El vendedor, me dice en su particular castellano que ese no es el problema, que el problema es otro: «Mira la gente. No llevan bolsas. No dinero, no trabajo. Una feria va bien y tres van mal», se queja. Cabeceo dándole la razón y el hombre continúa: «En Monterroso fui y vendí tres pantalones. 30 euros. Gasolina 30 euros también». Nadie está contento al parecer.

«Por si me lo roban»

Siguiendo la ruta, me paro frente a otro puesto con menos ropa pero no menos marcas: me fijo en un reloj Daniel Wellington (o eso es lo que pone en la esfera) que podría comprar por 140 euros en la tienda de Internet y que aquí solo cuesta 15. Una señora mayor husmea entre bolsos y accesorios. Le pregunto: «No, no suelo comprar pero es que, con todos los robos que hay, a veces, si llevas una falsificación y te lo roban, pues no pierdes tanto».

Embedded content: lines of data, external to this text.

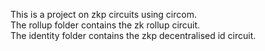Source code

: This is a project on zkp circuits using circom.  
The rollup folder contains the zk rollup circuit.  
The identity folder contains the zkp decentralised id circuit. 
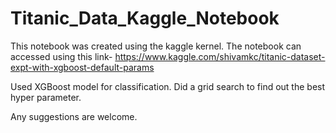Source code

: # Titanic_Data_Kaggle_Notebook
This notebook was created using the kaggle kernel. The notebook can accessed using this link-
https://www.kaggle.com/shivamkc/titanic-dataset-expt-with-xgboost-default-params

Used XGBoost model for classification. Did a grid search to find out the best hyper parameter.

Any suggestions are welcome.
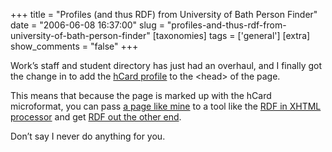 +++
title = "Profiles (and thus RDF) from University of Bath Person Finder"
date = "2006-06-08 16:37:00"
slug = "profiles-and-thus-rdf-from-university-of-bath-person-finder"
[taxonomies]
tags = ['general']
[extra]
show_comments = "false"
+++

Work’s staff and student directory has just had an overhaul, and I finally got the change in to add the [hCard profile](http://www.w3.org/2006/03/hcard) to the &lt;head&gt; of the page.

This means that because the page is marked up with the hCard microformat, you can pass [a page like mine](http://www.bath.ac.uk/person/819130 "My entry in Person Finder") to a tool like the [RDF in XHTML processor](http://www.w3.org/2003/11/rdf-in-xhtml-demo) and get [RDF out the other end](http://www.w3.org/2005/08/online_xslt/xslt?xslfile=http%3A%2F%2Fwww.w3.org%2F2003%2F11%2Frdf-in-xhtml-processor&xmlfile=http%3A%2F%2Fwww.bath.ac.uk%2Fperson%2F819130).

Don’t say I never do anything for you.
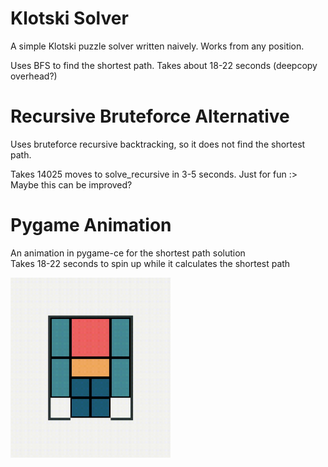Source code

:# Klotski Solver

A simple Klotski puzzle solver written naively. Works from any position.

Uses BFS to find the shortest path. Takes about 18-22 seconds (deepcopy overhead?)


# Recursive Bruteforce Alternative

Uses bruteforce recursive backtracking, so it does not find the shortest path.

Takes 14025 moves to solve_recursive in 3-5 seconds. Just for fun :>
<br>
Maybe this can be improved?

# Pygame Animation

An animation in pygame-ce for the shortest path solution
<br>
Takes 18-22 seconds to spin up while it calculates the shortest path

<img src="assets/github/solution.gif" width="256"/>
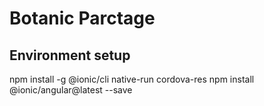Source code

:# Botanic Parctage
## Environment setup

npm install -g @ionic/cli native-run cordova-res
npm install @ionic/angular@latest --save

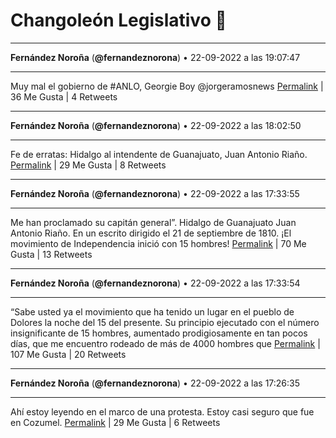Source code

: # Changoleón Legislativo 🙈
*****
**Fernández Noroña** (**@fernandeznorona**) • 22-09-2022 a las 19:07:47
*****
Muy mal el gobierno de #ANLO, Georgie Boy @jorgeramosnews
[Permalink](https://twitter.com/fernandeznorona/status/1573147084722958336) | 36 Me Gusta | 4 Retweets
*****
**Fernández Noroña** (**@fernandeznorona**) • 22-09-2022 a las 18:02:50
*****
Fe de erratas: Hidalgo al intendente de Guanajuato, Juan Antonio Riaño.
[Permalink](https://twitter.com/fernandeznorona/status/1573130739750735877) | 29 Me Gusta | 8 Retweets
*****
**Fernández Noroña** (**@fernandeznorona**) • 22-09-2022 a las 17:33:55
*****
Me han proclamado su capitán general”. Hidalgo de Guanajuato Juan Antonio Riaño. En un escrito dirigido el 21 de septiembre de 1810. ¡El movimiento de Independencia inició con 15 hombres!
[Permalink](https://twitter.com/fernandeznorona/status/1573123462243430400) | 70 Me Gusta | 13 Retweets
*****
**Fernández Noroña** (**@fernandeznorona**) • 22-09-2022 a las 17:33:54
*****
“Sabe usted ya el movimiento que ha tenido un lugar en el pueblo de Dolores la noche del 15 del presente. Su principio ejecutado con el número insignificante de 15 hombres, aumentado prodigiosamente en tan pocos días, que me encuentro rodeado de más de 4000 hombres que
[Permalink](https://twitter.com/fernandeznorona/status/1573123459600846849) | 107 Me Gusta | 20 Retweets
*****
**Fernández Noroña** (**@fernandeznorona**) • 22-09-2022 a las 17:26:35
*****
Ahí estoy leyendo en el marco de una protesta.  Estoy casi seguro que fue en Cozumel.
[Permalink](https://twitter.com/fernandeznorona/status/1573121616661577728) | 29 Me Gusta | 6 Retweets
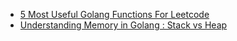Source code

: - [5 Most Useful Golang Functions For Leetcode](https://medium.com/@contact.youjinkwon/5-most-useful-golang-functions-for-leetcode-a583264dfdd6)
- [Understanding Memory in Golang : Stack vs Heap](https://medium.com/@contact.youjinkwon/understanding-memory-in-golang-stack-vs-heap-32e16a931687)
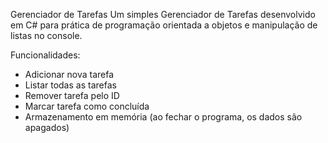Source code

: Gerenciador de Tarefas
Um simples Gerenciador de Tarefas desenvolvido em C# para prática de programação orientada a objetos e manipulação de listas no console.

 Funcionalidades:

- Adicionar nova tarefa
- Listar todas as tarefas
- Remover tarefa pelo ID
- Marcar tarefa como concluída
- Armazenamento em memória (ao fechar o programa, os dados são apagados)
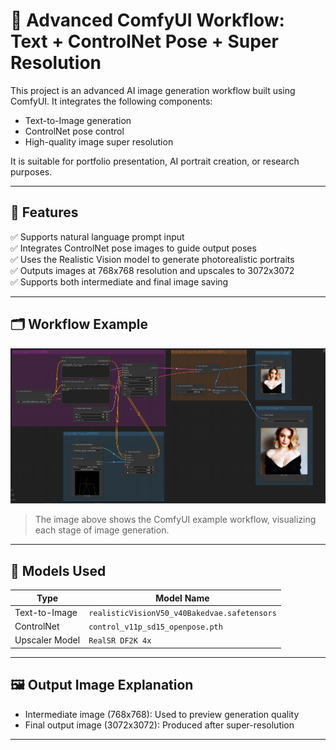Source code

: # 🧠 Advanced ComfyUI Workflow: Text + ControlNet Pose + Super Resolution

This project is an advanced AI image generation workflow built using ComfyUI. It integrates the following components:

- Text-to-Image generation
- ControlNet pose control
- High-quality image super resolution

It is suitable for portfolio presentation, AI portrait creation, or research purposes.

---

## 📌 Features

✅ Supports natural language prompt input  
✅ Integrates ControlNet pose images to guide output poses  
✅ Uses the Realistic Vision model to generate photorealistic portraits  
✅ Outputs images at 768x768 resolution and upscales to 3072x3072  
✅ Supports both intermediate and final image saving

---

## 🗂️ Workflow Example

![workflow-preview](./text_pose2img/workflow.png)  
> The image above shows the ComfyUI example workflow, visualizing each stage of image generation.

---

## 🔧 Models Used

| Type             | Model Name                                     |
|------------------|------------------------------------------------|
| Text-to-Image    | `realisticVisionV50_v40Bakedvae.safetensors`   |
| ControlNet       | `control_v11p_sd15_openpose.pth`               |
| Upscaler Model   | `RealSR DF2K 4x`                                |

---

## 🖼️ Output Image Explanation

- Intermediate image (768x768): Used to preview generation quality  
- Final output image (3072x3072): Produced after super-resolution

---
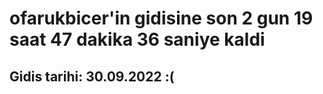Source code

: # ofarukbicer'in gidisine son 2 gun 19 saat 47 dakika 36 saniye kaldi

## Gidis tarihi: 30.09.2022 :(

-¿Y no le parece mal comprar algo falso?

La señora tiene otra respuesta contundente: «No, en general no. Pero si veo algo aquí que yo tengo en casa y que me ha costado más caro, entonces sí me parece mal», dice mientras se aleja. No le gusta mucho el tono de la conversación. Poco queda ya por ver. Pese al buen día, el negocio no ha sido tanto. Una parte de esta milla de oro montará el chiringuito al día siguiente en otro lugar para poner al alcance de cualquiera carísimos objetos de deseo a precios populares. Que sean más o menos falsos, no parece importar mucho a nadie.